Archive for the 'Birding' Category

TPW Magazine: 12 Birds Every Texan Should Know

Tuesday, August 26th, 2014

House Sparrow male sitting on snow-covered hedge, Texas

House Sparrow male sitting on snow-covered hedge, Texas



This is Passport to Texas

Texas Parks and Wildlife non-game ornithologist, Cliff Shackelford, compiled a list of 12 bird species he thinks every Texan should know.

10— No two experts or seasoned veterans in this field are going to come up with the same 12 birds. I’m sure people are going to go: Why
didn’t he pick this? Why didn’t he pick that?” Well, it’s just personal preference.

In addition to personal preference, birds made the list based on questions he receives from the public about unfamiliar species they see.

22—Yeah. And then, the other thing I did is I thought about species that have statewide ranges that you could be in just about any corner of the state and see. Of course, some of these are wetland occurring, and if you’re out in the very dry parts of West Texas, you might not see them; but eventually you’re going to cross a creek or pond or something and potentially see a Killdeer or a Great Blue Heron.

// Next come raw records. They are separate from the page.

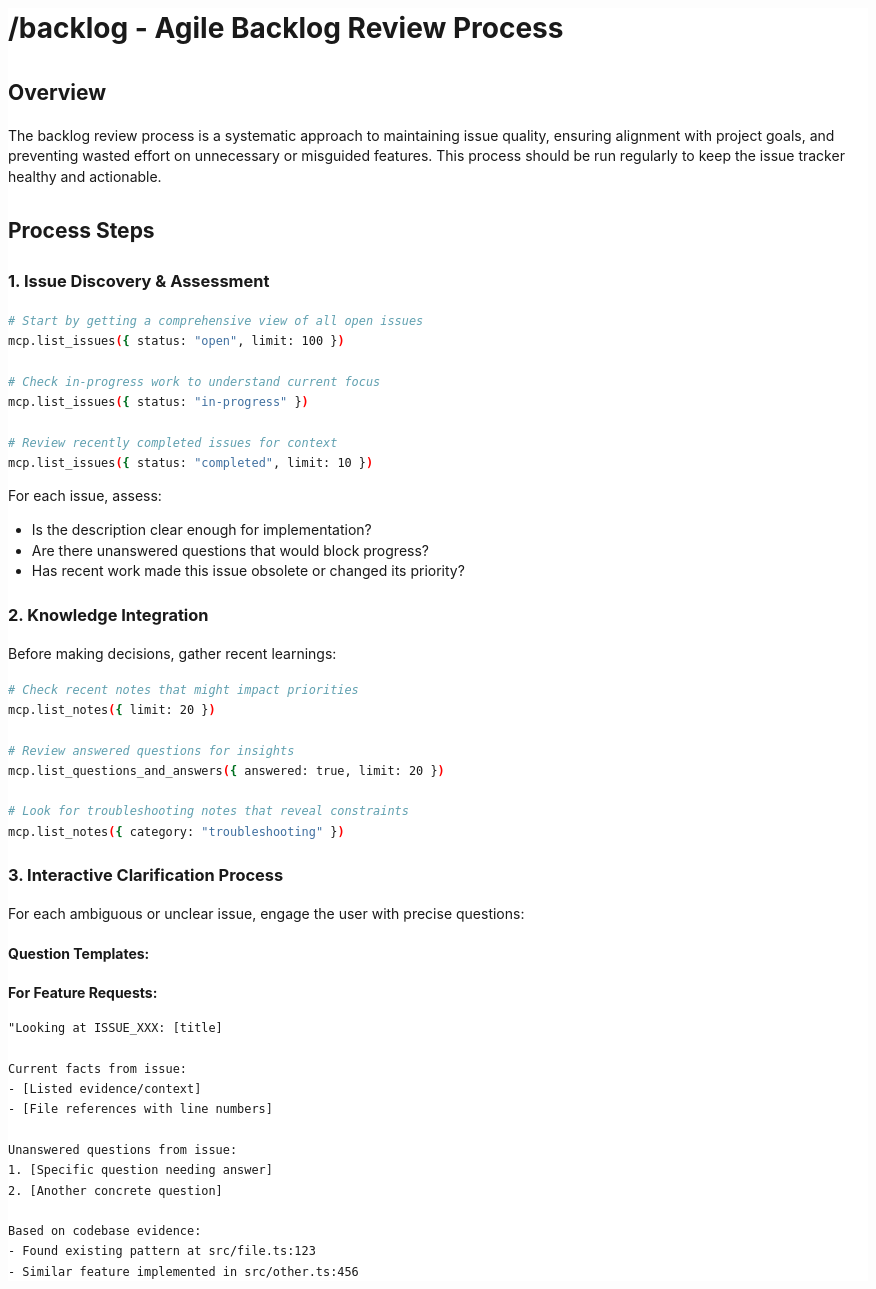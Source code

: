# /backlog - Agile Backlog Review Process

## Overview

The backlog review process is a systematic approach to maintaining issue quality, ensuring alignment with project goals, and preventing wasted effort on unnecessary or misguided features. This process should be run regularly to keep the issue tracker healthy and actionable.

## Process Steps

### 1. Issue Discovery & Assessment

```bash
# Start by getting a comprehensive view of all open issues
mcp.list_issues({ status: "open", limit: 100 })

# Check in-progress work to understand current focus
mcp.list_issues({ status: "in-progress" })

# Review recently completed issues for context
mcp.list_issues({ status: "completed", limit: 10 })
```

For each issue, assess:
- Is the description clear enough for implementation?
- Are there unanswered questions that would block progress?
- Has recent work made this issue obsolete or changed its priority?

### 2. Knowledge Integration

Before making decisions, gather recent learnings:

```bash
# Check recent notes that might impact priorities
mcp.list_notes({ limit: 20 })

# Review answered questions for insights
mcp.list_questions_and_answers({ answered: true, limit: 20 })

# Look for troubleshooting notes that reveal constraints
mcp.list_notes({ category: "troubleshooting" })
```

### 3. Interactive Clarification Process

For each ambiguous or unclear issue, engage the user with precise questions:

#### Question Templates:

**For Feature Requests:**
```
"Looking at ISSUE_XXX: [title]

Current facts from issue:
- [Listed evidence/context]
- [File references with line numbers]

Unanswered questions from issue:
1. [Specific question needing answer]
2. [Another concrete question]

Based on codebase evidence:
- Found existing pattern at src/file.ts:123
- Similar feature implemented in src/other.ts:456
```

Killdeer and Great Blue Heron are on the list of 12, which is in the August / September issue of Texas Parks and Wildlife magazine. The Northern Mockingbird, Red-tailed Hawk, Barn Swallow, Turkey Vulture, Cattle Egret and others also made the list — including the house sparrow, which is a non-native species.

10—And it’s not even a true sparrow –it’s a weaver finch—and it’s in a totally different part of your bird book; that’s why I put that one in there. It’s just so atypical for a sparrow.

Find the article Twelve Birds Every Texan Should Know by Cliff Shackelford in the August/September issue of Texas Parks and Wildlife magazine.

For Texas Parks and Wildlife, I’m Cecilia Nasti.

Birding: Know Your Birds

Monday, August 25th, 2014

Northern Mockingbird, Mimus polyglottos

Northern Mockingbird, Mimus polyglottos



This is Passport to Texas

Some bird species in Texas are ubiquitous – but that doesn’t mean we notice them.

17—Ubiquitous simply means they’re all over the place. We might tune them out as just like background noise; we don’t really look at them. But once you start tuning in and really looking at them you’re like, what is that? I’ve never seen that. But, you know, it was always there. You just didn’t look.

Non-game ornithologist, Cliff Shackelford, compiled a list of 12 such species he says every Texan should know.

19—This arose from questions over the years that I’ve received about, “Hey, what’s that dark duck we see when we drive over the ridge?” Or, “What’s this weird striped bird at our bird feeder?” And when you get that kind of call over and over and over, you realize there are some really common birds that people don’t know what they are. So, that’s kind of how I generated that list of twelve.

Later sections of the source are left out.